Meningitis This can be viral or bacterial. In the UK most children are immunised with the C strain. Travellers to countries at risk should be immunised with Meningococcal A, C, W135 and Y. Proof of vaccination is required for visitors to Saudi Arabia for Hajj and Umrah. Injection. 5 years
Polio The Polio virus is ineffective through faeces or droplet spray from coughing. Travellers to epidemic or endemic areas should ensure they are immunised according to UK schedule. Three doses at 8, 12 and 16 weeks of age, then 3-5 years and 15-18 years. Total of 5 doses at appropriate intervals gives satisfactory long term protection.
Rabies Commonly called hydrophobia (fear of water) caused by a virus present in the saliva of carnivorous mammals. Rabid dogs present the highest risk to humans. Three injections at 0, 7 and 28 days. Depending on doses given, between 6 months and 3 years.
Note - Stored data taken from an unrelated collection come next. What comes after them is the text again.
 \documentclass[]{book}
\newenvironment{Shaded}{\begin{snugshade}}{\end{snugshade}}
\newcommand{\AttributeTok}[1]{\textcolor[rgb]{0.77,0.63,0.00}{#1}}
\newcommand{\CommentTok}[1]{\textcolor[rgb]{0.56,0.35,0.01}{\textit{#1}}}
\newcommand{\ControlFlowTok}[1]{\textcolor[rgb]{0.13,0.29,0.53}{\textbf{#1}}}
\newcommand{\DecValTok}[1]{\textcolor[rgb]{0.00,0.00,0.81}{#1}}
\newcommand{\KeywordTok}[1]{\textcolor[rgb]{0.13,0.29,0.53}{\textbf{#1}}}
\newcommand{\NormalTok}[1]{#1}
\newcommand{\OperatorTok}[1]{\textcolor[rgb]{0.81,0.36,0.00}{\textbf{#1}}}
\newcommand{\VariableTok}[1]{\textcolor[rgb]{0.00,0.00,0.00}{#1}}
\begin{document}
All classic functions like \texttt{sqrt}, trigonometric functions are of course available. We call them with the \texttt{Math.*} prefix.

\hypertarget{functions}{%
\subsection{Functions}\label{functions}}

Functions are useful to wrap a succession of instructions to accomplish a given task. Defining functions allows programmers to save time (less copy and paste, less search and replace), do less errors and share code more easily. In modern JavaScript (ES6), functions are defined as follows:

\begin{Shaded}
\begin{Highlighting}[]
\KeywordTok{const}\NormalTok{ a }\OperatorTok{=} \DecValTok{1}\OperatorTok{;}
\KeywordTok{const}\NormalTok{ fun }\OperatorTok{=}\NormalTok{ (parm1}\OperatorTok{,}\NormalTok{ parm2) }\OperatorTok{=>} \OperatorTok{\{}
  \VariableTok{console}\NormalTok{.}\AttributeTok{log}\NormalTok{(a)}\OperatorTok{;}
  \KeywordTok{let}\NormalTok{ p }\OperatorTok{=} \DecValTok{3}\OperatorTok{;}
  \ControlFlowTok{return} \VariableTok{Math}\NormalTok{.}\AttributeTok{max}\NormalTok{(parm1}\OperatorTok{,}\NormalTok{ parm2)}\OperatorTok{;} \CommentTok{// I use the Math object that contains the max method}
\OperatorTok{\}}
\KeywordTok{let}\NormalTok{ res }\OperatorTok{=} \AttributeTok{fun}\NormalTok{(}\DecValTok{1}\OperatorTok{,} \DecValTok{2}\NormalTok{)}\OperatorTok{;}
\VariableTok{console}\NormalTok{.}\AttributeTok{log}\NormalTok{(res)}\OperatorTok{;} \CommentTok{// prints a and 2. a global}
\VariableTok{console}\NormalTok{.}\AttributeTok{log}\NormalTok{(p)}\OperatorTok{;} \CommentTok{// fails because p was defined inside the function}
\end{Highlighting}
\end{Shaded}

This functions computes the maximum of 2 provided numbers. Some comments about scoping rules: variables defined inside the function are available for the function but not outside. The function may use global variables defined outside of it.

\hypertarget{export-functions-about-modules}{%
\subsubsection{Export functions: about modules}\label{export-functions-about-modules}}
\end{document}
Tetanus An acute infection disease caused by a bacterium Clostridium Tetanus. Causes intermittent muscle spasm and the spasm of the jaw muscle gives rise to the name 'lock jaw'. Travellers who have not had a tetanus booster in the last 10 years and are visiting areas where medical attention may not be accessible should receive a booster of diphtheria-tetanus-polio even if they have received 5 doses of tetanus previously. 10 years
Tick Borne Encephalitis Caused by a bite from an infected tick. Caused by working, walking or camping in rural areas where ticks are prevalent; especially April to August. Two injections at 0 and 4 week intervals. 1 year
Tuberculosis A chest infection (other organs may also get affected) leading to weight loss and long term treatment with antibiotics. BCG immunisation is recommended for travellers proposing to stay longer than one month (or will be in close contact with the local population) in Asia, Africa, Central and South America. Three months before departure. Life-long
Typhoid Spread from 'faecal-oral' route, usually a contaminated food source. For travellers where typhoid is endemic, vaccine is no substitute for personal precautions. Single injection. 3 years
Yellow Fever This is a serious illness from mosquito bites. Recommended for endemic zones of Africa and South America. Many countries require an International Certificate of vaccination from travellers arriving from, or who have been travelling through, endemic areas. Single injection. 10 years
Malaria Malaria is transmitted through mosquito bites. Personal protection against being bitten is very important:
- Mosquito nets (most effective)
- Coils and/or insecticides
- Lotions, sprays or roll-on insect repellents
PROPHYLAXIS: should be started generally 1 week before travel to an endemic area for the duration of the visit and should be continued for 4 weeks after leaving endemic area (except Malarone which is stopped 1 week after leaving)

CHEMOPROPHYLAXIS: varies according to the country and region. Chemoprophylaxis should be started generally 1 week before travel (Mefloquine 2-3 weeks) to an endemic area for the duration of the visit.
Tablets Before travel, during travel and on leaving endemic area.